Nous hésitons à donner des exemples clairs, pour deux raisons. Premièrement, le radicalisme rigide se nourrit d’une tendance à mettre les gens et les initiatives sur un piédestal, en convertissant un radicalisme de vécu et en transformation en des idéaux et des normes fixes. « Nous avons fait ça et ça nous a aidé » devient vite « ça a aidé donc vous devriez faire ça ». Deuxièmement, si l’hypervisibilité fait partie du problème aujourd’hui, il y a un intérêt clair à passer sous le radar. Les expérimentations en douce sont une façon d’éviter le piédestal comme la police.
Dans notre livre, plutôt que de discuter des exemples spécifiques de mouvements, nous essayons de parler avec les gens engagés dans différents projets et lutte et d’en tirer ce que nous appelons des notions communes : des sensibilités partagées qui soutiennent la transformation et la possibilité de faire exister de nouvelles capacités. L’une d’entre elle est la confiance. Beaucoup des gens que nous avons rencontrés nous ont parlé de l’importance de la confiance – le fait de sentir que l’on nous fait confiance comme celui de pouvoir se faire confiance ainsi qu’aux autres – comme d’un ingrédient crucial de leurs luttes. Pour autant ce serait se tromper que de transformer la confiance en un impératif. La confiance est un cadeau risqué. Comme toutes les notions communes, c’est le nom fragile que l’on donne à quelque chose que les gens créent ensemble. Lorsqu’on les porte comme une insigne ou qu’on s’y attache comme à une identité, les notions communes meurent, détachées des processus et des relations qui les font exister.

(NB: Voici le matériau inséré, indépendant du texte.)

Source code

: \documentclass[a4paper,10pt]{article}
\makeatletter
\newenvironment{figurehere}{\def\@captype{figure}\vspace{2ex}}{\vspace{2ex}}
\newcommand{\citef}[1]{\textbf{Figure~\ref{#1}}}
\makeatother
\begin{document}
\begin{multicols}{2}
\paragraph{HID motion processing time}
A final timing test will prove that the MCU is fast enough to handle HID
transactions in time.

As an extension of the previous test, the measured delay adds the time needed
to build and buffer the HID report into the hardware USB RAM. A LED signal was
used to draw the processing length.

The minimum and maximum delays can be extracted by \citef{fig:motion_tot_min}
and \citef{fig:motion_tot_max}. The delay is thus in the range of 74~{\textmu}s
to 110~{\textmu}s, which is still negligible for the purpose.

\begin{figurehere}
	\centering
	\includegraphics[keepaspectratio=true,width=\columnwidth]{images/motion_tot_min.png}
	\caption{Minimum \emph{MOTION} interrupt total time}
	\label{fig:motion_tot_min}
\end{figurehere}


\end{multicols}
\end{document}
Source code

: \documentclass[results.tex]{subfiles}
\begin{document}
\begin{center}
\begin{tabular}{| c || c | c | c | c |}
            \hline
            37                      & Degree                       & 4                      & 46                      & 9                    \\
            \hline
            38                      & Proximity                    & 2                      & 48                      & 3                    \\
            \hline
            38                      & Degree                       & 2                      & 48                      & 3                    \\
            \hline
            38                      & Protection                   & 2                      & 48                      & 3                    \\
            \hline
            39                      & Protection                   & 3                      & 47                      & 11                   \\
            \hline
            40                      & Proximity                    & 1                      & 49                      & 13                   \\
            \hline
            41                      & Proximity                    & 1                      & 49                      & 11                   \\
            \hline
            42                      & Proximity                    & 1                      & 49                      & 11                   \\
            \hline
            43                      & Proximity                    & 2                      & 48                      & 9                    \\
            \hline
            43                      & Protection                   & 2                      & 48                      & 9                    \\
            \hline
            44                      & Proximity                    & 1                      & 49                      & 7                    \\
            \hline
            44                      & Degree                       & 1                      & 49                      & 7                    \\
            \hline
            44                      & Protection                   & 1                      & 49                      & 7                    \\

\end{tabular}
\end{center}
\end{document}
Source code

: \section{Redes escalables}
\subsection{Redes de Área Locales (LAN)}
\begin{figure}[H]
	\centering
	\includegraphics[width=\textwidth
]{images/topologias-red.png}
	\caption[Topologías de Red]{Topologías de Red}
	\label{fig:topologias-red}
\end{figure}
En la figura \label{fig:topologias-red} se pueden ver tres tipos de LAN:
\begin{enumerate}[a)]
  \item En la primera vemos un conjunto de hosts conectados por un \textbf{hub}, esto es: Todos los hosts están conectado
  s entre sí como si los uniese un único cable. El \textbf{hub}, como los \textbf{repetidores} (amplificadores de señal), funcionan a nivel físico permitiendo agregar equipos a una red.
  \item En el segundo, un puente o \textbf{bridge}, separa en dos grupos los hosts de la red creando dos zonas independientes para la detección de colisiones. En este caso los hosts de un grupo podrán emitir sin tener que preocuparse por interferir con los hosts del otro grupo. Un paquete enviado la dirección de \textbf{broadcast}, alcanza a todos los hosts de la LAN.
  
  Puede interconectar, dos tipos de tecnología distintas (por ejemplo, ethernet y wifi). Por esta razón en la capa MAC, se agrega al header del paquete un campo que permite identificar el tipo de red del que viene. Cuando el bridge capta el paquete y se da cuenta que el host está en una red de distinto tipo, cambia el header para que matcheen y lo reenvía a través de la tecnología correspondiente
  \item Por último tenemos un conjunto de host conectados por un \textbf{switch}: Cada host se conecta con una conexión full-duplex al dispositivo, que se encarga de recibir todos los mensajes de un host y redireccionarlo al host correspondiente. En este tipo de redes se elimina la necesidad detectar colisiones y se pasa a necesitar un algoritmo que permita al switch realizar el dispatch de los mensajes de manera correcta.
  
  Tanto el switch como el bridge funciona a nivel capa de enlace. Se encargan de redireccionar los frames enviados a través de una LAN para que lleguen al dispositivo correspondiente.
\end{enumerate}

Le radicalisme rigide est toujours au bord de l’effondrement, et quelque chose d’autre est toujours prêt à apparaître. Il y a des ouvertures, des expérimentations, et des découvertes collectives de façons nouvelles et anciennes de se mouvoir qui laissent entrer un peu d’air frais. Et pour la même raison que personne n’est immunisé contre son poison, n’importe qui peut contribuer à le défaire. Beaucoup de gens discutent de la façon de se défaire de ses tendances dans les milieux auxquels ils appartiennent. D’autres fuient le radicalisme explicite, créant quelque chose de nouveau aux marges de l’ordre dominant et des espaces radicaux visibles. En prenant la tangente avec un groupe d’ami.es, certain.es ont réussi à créer des alternatives plus discrètes et des espaces où il est possible de s’essayer à de nouvelles façons de s’organiser et de faire revivre des possibilités qu’on croyait enterrées.
Nous pensons que la rigidité disparaît en activant, en attisant et en intensifiant le pouvoir partagé, et en le défendant avec détermination et tendresse, en d’autres termes, en trouvant comment transformer nos propres situations, prendre soin les un.es des autres, s’écouter, expérimenter et lutter ensemble.